A ação foi ajuizada pela 13ª Promotoria de Justiça da Comarca de Itajaí, com atuação na área da cidadania e direitos humanos, após apurar em inquérito civil os riscos a que estão submetidos pedestres, ciclistas e motoristas que trafegam pela rodovia.

Na ação, o Promotor de Justiça Maury Roberto Viviani relata que, apesar do DEINFRA informar ao Ministério Público que até meados de 2018 haveria três passarelas instaladas na rodovia -cujas obras de reabilitação já estão em fase final e deveriam ter sido realizadas até a data de 31 de março de 2017 – até o momento nenhuma delas foi concluída, fazendo com que os pedestres, mesmo nos trechos de maior movimento, tenham que atravessar a rodovia de forma perigosa.

A Promotoria de Justiça apurou, ainda, que a sinalização da rodovia se mostra insuficiente ou mesmo inadequada, em dissonância com o projeto original da duplicação da rodovia, o que, aliado ao excesso de velocidade constantemente relatado – como no caso de um veículo flagrado a mais de 200Km/k por um radar móvel da Polícia Rodoviária – amplia os riscos aos usuários da via pública.

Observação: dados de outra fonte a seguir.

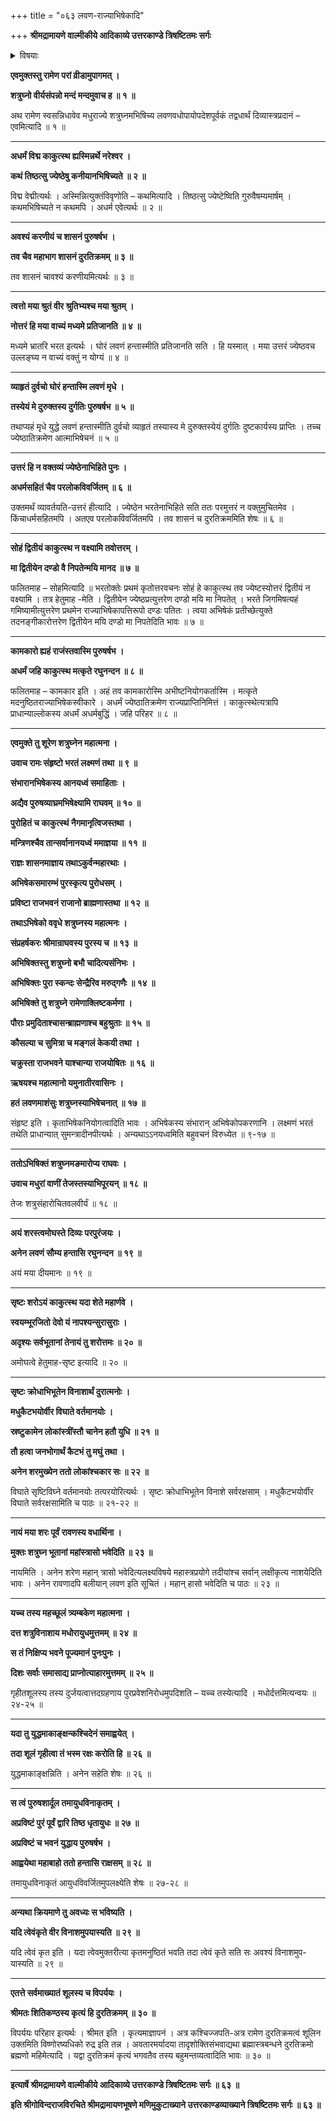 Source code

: +++
title = "०६३ लवण-राज्याभिषेकादि"

+++
**श्रीमद्रामायणे वाल्मीकीये आदिकाव्ये उत्तरकाण्डे त्रिषष्टितमः सर्गः**


<details><summary>विषयाः</summary>

ज्येष्ठे सत्य् अपि स्वाज्ञाया अनुलंङ्घ्यतया  
कथंचिद् अभिषेकम् अङ्गीकृतवतः शत्रुघ्नस्य  
रामेण लवण-राज्ये ऽभिषेचनम् ॥ १ ॥  
तथा शत्रुघ्नं प्रति  
निज-शर-प्रभाव-प्रशंसनेन तद्-दान-पूर्वकं लवण-मारणोपायोपदेशः ॥ २ ॥
</details>


**एवमुक्तस्तु रामेण परां व्रीडामुपागमत् ।**

**शत्रुघ्नो वीर्यसंपन्नो मन्दं मन्दमुवाच ह ॥ १ ॥**

अथ रामेण स्वसन्निधावेव मधुराज्ये शत्रुघ्नमभिषिच्य लवणवधोपायोपदेशपूर्वकं तद्वधार्थं दिव्यास्त्रप्रदानं – एवमित्यादि ॥ १ ॥

****

**अधर्मं विद्म काकुत्स्थ ह्यस्मिन्नर्थे नरेश्वर ।**

**कथं तिष्ठत्सु ज्येष्ठेषु कनीयानभिषिच्यते ॥ २ ॥**

विद्म वेद्मीत्यर्थः । अस्मिन्नित्युक्तंविवृणोति – कथमित्यादि । तिष्ठत्सु ज्येष्टेष्विति गुरुवैषम्यमार्षम् । कथमभिषिच्यते न कथमपि । अधर्म एवेत्यर्थः ॥ २ ॥

****

**अवश्यं करणीयं च शासनं पुरुषर्षभ ।**

**तव चैव महाभाग शासनं दुरतिक्रमम् ॥ ३ ॥**

तव शासनं चावश्यं करणीयमित्यर्थः ॥ ३ ॥

****

**त्वत्तो मया श्रुतं वीर श्रुतिभ्यश्च मया श्रुतम् ।**

**नोत्तरं हि मया वाच्यं मध्यमे प्रतिजानति ॥ ४ ॥**

मध्यमे भ्रातरि भरत इत्यर्थः । घोरं लवणं हन्तास्मीति प्रतिजानति सति । हि यस्मात् । मया उत्तरं ज्येष्ठवच उल्लङ्घ्य न वाच्यं वक्तुं न योग्यं ॥ ४ ॥

****

**व्याहृतं दुर्वचो घोरं हन्तास्मि लवणं मृधे ।**

**तस्येयं मे दुरुक्तस्य दुर्गतिः पुरुषर्षभ ॥ ५ ॥**

तथाप्यहं मृधे युद्धे लवणं हन्तास्मीति दुर्वचो व्याहृतं तस्यास्य मे दुरुक्तस्येयं दुर्गतिः दुष्टकार्यस्य प्राप्तिः । तच्च ज्येष्ठातिक्रमेण आत्माभिषेचनं ॥ ५ ॥

****

**उत्तरं हि न वक्तव्यं ज्येष्ठेनाभिहिते पुनः ।**

**अधर्मसहितं चैव परलोकविवर्जितम् ॥ ६ ॥**

उक्तमर्थं व्यावर्तयति-उत्तरं हीत्यादि । ज्येष्ठेन भरतेनाभिहिते सति ततः परमुत्तरं न वक्तुमुचितमेव । किंचाधर्मसहितमपि । अतएव परलोकविवर्जितमपि । तव शासनं च दुरतिक्रममिति शेषः ॥ ६ ॥

****

**सोहं द्वितीयं काकुत्स्थ न वक्ष्यामि तवोत्तरम् ।**

**मा द्वितीयेन दण्डो वै निपतेन्मयि मानद ॥ ७ ॥**

फलितमाह – सोहमित्यादि ॥ भरतोक्तेः प्रथमं कृतोत्तरवचनः सोहं हे काकुत्स्थ तव ज्येष्टस्योत्तरं द्वितीयं न वक्ष्यामि । तत्र हेतुमाह -मेति । द्वितीयेन ज्येष्ठप्रत्युत्तरेण दण्डो मयि मा निपतेत् । भरते जिगमिषत्यहं गमिष्यामीत्युत्तरेण प्रथमेन राज्याभिषेकापत्तिरूपो दण्डः पतितः । त्वया अभिषेकं प्रतीच्छेत्युक्ते तदनङ्गीकारोत्तरेण द्वितीयेन मयि दण्डो मा निपतेदिति भावः ॥ ७ ॥

****

**कामकारो ह्यहं राजंस्तवास्मि पुरुषर्षभ ।**

**अधर्मं जहि काकुत्स्थ मत्कृते रघुनन्दन ॥ ८ ॥**

फलितमाह – कामकार इति । अहं तव कामकारोस्मि अभीष्टनियोगकर्तास्मि । मत्कृते मदनुष्ठितराज्याभिषेकस्वीकारे । अधर्मं ज्येष्ठातिक्रमेण राज्यप्राप्तिनिमित्तं । काकुत्स्थेत्यत्रापि प्राधान्याल्लोकस्य अधर्मं अधर्मबुद्धिं । जहि परिहर ॥ ८ ॥

****

**एवमुक्ते तु शूरेण शत्रुघ्नेन महात्मना ।**

**उवाच रामः संहृष्टो भरतं लक्ष्मणं तथा ॥ ९ ॥**

**संभारानभिषेकस्य आनयध्वं समाहिताः ।**

**अद्यैव पुरुषव्याघ्रमभिषेक्ष्यामि राघवम् ॥ १० ॥**

**पुरोहितं च काकुत्स्थं नैगमानृत्विजस्तथा ।**

**मन्त्रिणश्चैव तान्सर्वानानयध्वं ममाज्ञया ॥ ११ ॥**

**राज्ञः शासनमाज्ञाय तथाऽकुर्वन्महारथाः ।**

**अभिषेकसमारम्भं पुरस्कृत्य पुरोधसम् ।**

**प्रविष्टा राजभवनं राजानो ब्राह्मणास्तथा ॥ १२ ॥**

**तथाऽभिषेको ववृधे शत्रुघ्नस्य महात्मनः ।**

**संप्रहर्षकरः श्रीमान्राघवस्य पुरस्य च ॥ १३ ॥**

**अभिषिक्तस्तु शत्रुघ्नो बभौ चादित्यसंनिभः ।**

**अभिषिक्तः पुरा स्कन्दः सेन्द्रैरिव मरुद्गणैः ॥ १४ ॥**

**अभिषिक्ते तु शत्रुघ्ने रामेणाक्लिष्टकर्मणा ।**

**पौराः प्रमुदिताश्चासन्ब्राह्मणाश्च बहुश्रुताः ॥ १५ ॥**

**कौसल्या च सुमित्रा च मङ्गलं केकयी तथा ।**

**चक्रुस्ता राजभवने याश्चान्या राजयोषितः ॥ १६ ॥**

**ऋषयश्च महात्मानो यमुनातीरवासिनः ।**

**हतं लवणमाशंसुः शत्रुघ्नस्याभिषेचनात् ॥ १७ ॥**

संहृष्ट इति । कृताभिषेकनियोगत्वादिति भावः । अभिषेकस्य संभारान् अभिषेकोपकरणानि । लक्ष्मणं भरतं तथेति प्राधान्यात् सुमन्त्रादीनपीत्यर्थः । अन्यथाऽऽनयध्वमिति बहुवचनं विरुध्येत ॥ ९-१७ ॥

****

**ततोऽभिषिक्तं शत्रुघ्नमङमारोप्य राघवः ।**

**उवाच मधुरां वाणीं तेजस्तस्याभिपूरयन् ॥ १८ ॥**

तेजः शत्रुसंहारोचितवलवीर्यं ॥ १८ ॥

****

**अयं शरस्त्वमोघस्ते दिव्यः परपुरंजयः ।**

**अनेन लवणं सौम्य हन्तासि रघुनन्दन ॥ १९ ॥**

अयं मया दीयमानः ॥ १९ ॥

****

**सृष्टः शरोऽयं काकुत्स्थ यदा शेते महार्णवे ।**

**स्वयम्भूरजितो देवो यं नापश्यन्सुरासुराः ।**

**अदृश्यः सर्वभूतानां तेनायं तु शरोत्तमः ॥ २० ॥**

अमोघत्वे हेतुमाह-सृष्ट इत्यादि ॥ २० ॥

****

**सृष्टः क्रोधाभिभूतेन विनाशार्थं दुरात्मनोः ।**

**मधुकैटभयोर्वीर विघाते वर्तमानयोः ।**

**स्रष्टुकामेन लोकांस्त्रींस्तौ चानेन हतौ युधि ॥ २१ ॥**

**तौ हत्वा जनभोगार्थं कैटभं तु मघुं तथा ।**

**अनेन शरमुख्येन ततो लोकांश्चकार सः ॥ २२ ॥**

विघाते सृष्टिविघ्ने वर्तमानयोः तत्परयोरित्यर्थः । सृष्टः क्रोधाभिभूतेन विनाशे सर्वरक्षसाम् । मधुकैटभयोर्वीर विघाते सर्वरक्षसामिति च पाठः ॥ २१-२२ ॥

****

**नायं मया शरः पूर्वं रावणस्य वधार्थिना ।**

**मुक्तः शत्रुघ्न भूतानां महांस्त्रासो भवेदिति ॥ २३ ॥**

नायमिति । अनेन शरेण महान् त्रासो भवेदित्यलक्ष्यविषये महास्त्रप्रयोगे तदीयांश्च सर्वान् लक्षीकृत्य नाशयेदिति भावः । अनेन रावणादपि बलीयान् लवण इति सूचितं । महान् हासो भवेदिति च पाठः ॥ २३ ॥

****

**यच्च तस्य महच्छूलं त्र्यम्बकेण महात्मना ।**

**दत्त शत्रुविनाशाय मधोरायुधमुत्तमम् ॥ २४ ॥**

**स तं निक्षिप्य भवने पूज्यमानं पुनःपुनः ।**

**दिशः सर्वाः समासाद्य प्राप्नोत्याहारमुत्तमम् ॥ २५ ॥**

गृहीतशूलस्य तस्य दुर्जयत्वात्तदग्रहणाय पुरप्रवेशनिरोधमुपदिशति – यच्च तस्येत्यादि । मधोर्दत्तमित्यन्वयः ॥ २४-२५ ॥

****

**यदा तु युद्धमाकाङ्क्षन्कश्चिदेनं समाह्वयेत् ।**

**तदा शूलं गृहीत्वा तं भस्म रक्षः करोति हि ॥ २६ ॥**

युद्धमाकाङ्क्षन्निति । अनेन सहेति शेषः ॥ २६ ॥

****

**स त्वं पुरुषशार्दूल तमायुधविनाकृतम् ।**

**अप्रविष्टं पुरं पूर्वं द्वारि तिष्ठ धृतायुधः ॥ २७ ॥**

**अप्रविष्टं च भवनं युद्धाय पुरुषर्षभ ।**

**आह्वयेथा महाबाहो ततो हन्तासि राक्षसम् ॥ २८ ॥**

तमायुधविनाकृतं आयुधविवर्जितमुपलक्ष्येति शेषः ॥ २७-२८ ॥

****

**अन्यथा क्रियमाणे तु अवध्यः स भविष्यति ।**

**यदि त्वेवंकृते वीर विनाशमुपयास्यति ॥ २९ ॥**

यदि त्वेवं कृत इति । यदा त्वेवमुक्तरीत्या कृतमनुष्ठितं भवति तदा त्वेवं कृते सति सः अवश्यं विनाशमुप- यास्यति ॥ २९ ॥

****

**एतत्ते सर्वमाख्यातं शूलस्य च विपर्ययः ।**

**श्रीमतः शितिकण्ठस्य कृत्यं हि दुरतिक्रमम् ॥ ३० ॥**

विपर्ययः परिहार इत्यर्थः । श्रीमत इति । कृत्यमाज्ञापनं । अत्र कश्चिज्जपति-अत्र रामेण दुरतिक्रमत्वं शूलिन उक्तमिति विष्णोरष्यधिको रुद्र इति तन्न । अवतारमर्यादया तादृशोक्तिसंभवाद्यथा ब्रह्मास्त्रबन्धने दुरतिक्रमो ब्रह्मणो महिमेत्यादि । यद्वा दुरतिक्रमं कृत्यं भगवतैव तस्य बहुमन्तव्यत्वादिति भावः ॥ ३० ॥

****

**इत्यार्षे श्रीमद्रामायणे वाल्मीकीये आदिकाव्ये उत्तरकाण्डे त्रिषष्टितमः सर्गः ॥ ६३ ॥**

**इति श्रीगोविन्दराजविरचिते श्रीमद्रामायणभूषणे मणिमुकुटाख्याने उत्तरकाण्डव्याख्याने त्रिषष्टितमः सर्गः ॥ ६३ ॥**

Assim, o Promotor de Justiça requereu na ação medida liminar para que, em no máximo seis meses, todas as travessias de pedestres estejam concluídas e a sinalização prevista no projeto inicial seja instalada, em especial as placas indicativas e tachões reflexivos delimitando os acostamentos. O Ministério Público pede na ação, ainda, a instalação de pelo menos três controladores de velocidade a fim de inibir os excessos. Os pedidos do MPSC ainda não foram avaliados pelo Poder Judiciário.